▸ **What is required**:
Whenever "subsubsection" occurs in a line of the material, list that line.

▸ **Material for the task**:

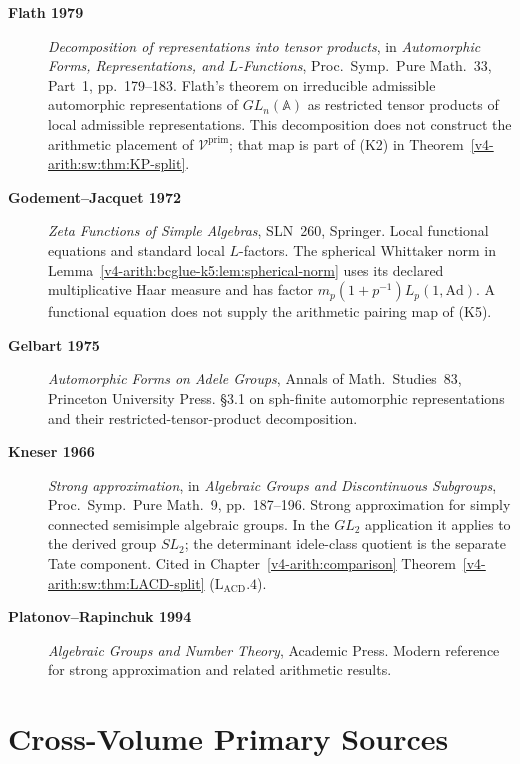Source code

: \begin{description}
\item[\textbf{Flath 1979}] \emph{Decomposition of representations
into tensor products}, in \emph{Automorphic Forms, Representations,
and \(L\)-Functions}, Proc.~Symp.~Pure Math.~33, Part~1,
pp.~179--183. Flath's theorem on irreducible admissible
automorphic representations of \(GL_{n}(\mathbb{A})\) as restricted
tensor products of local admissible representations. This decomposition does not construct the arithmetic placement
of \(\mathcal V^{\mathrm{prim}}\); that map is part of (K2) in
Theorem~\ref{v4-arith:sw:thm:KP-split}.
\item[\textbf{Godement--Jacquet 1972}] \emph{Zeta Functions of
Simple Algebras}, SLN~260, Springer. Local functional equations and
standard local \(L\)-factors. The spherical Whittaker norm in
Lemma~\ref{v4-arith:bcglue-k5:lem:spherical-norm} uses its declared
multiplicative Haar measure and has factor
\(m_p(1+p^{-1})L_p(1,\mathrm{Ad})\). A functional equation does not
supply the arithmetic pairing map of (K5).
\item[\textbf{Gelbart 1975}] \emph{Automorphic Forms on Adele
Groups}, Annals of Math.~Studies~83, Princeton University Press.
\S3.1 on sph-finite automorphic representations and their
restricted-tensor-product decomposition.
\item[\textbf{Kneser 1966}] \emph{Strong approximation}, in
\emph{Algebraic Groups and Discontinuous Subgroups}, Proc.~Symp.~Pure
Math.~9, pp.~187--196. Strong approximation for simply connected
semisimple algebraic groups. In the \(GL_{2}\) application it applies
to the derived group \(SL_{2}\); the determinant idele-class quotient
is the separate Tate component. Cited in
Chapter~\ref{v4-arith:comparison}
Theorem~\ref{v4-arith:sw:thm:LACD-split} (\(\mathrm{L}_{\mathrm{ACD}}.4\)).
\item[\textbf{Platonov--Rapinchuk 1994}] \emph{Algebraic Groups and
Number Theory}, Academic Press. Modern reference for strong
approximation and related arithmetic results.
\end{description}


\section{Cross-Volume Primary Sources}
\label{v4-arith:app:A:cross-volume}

* * *

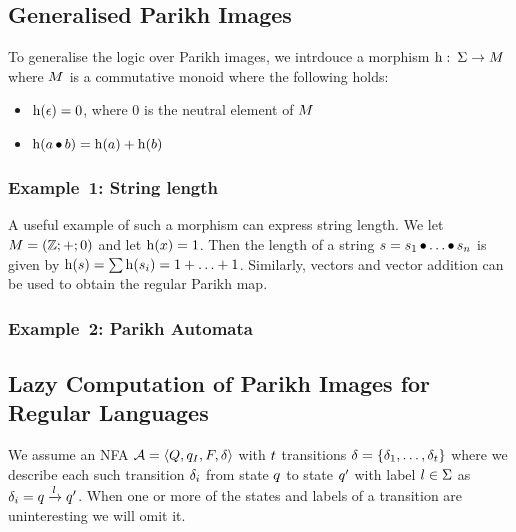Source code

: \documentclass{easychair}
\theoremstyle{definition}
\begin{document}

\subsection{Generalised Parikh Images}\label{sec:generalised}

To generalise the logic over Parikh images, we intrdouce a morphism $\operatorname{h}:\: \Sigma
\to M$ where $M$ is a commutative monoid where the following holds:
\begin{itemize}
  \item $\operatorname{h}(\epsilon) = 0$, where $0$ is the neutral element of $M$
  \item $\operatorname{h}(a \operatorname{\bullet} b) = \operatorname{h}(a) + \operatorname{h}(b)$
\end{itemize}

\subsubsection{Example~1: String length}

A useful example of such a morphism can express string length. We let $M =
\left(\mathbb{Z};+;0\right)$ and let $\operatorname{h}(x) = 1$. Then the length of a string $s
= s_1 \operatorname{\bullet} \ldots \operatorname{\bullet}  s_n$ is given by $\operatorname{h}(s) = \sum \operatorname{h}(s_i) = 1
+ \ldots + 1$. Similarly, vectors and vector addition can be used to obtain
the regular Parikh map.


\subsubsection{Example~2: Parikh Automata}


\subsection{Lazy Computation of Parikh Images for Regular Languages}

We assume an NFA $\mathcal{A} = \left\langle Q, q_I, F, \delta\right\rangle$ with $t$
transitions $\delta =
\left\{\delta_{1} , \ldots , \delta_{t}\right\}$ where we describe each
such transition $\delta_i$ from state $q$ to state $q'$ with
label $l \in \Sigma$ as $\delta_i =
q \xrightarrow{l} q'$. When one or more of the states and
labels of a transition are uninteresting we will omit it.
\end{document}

▸ **Answer area**:
\subsubsection{Example~1: String length}
\subsubsection{Example~2: Parikh Automata}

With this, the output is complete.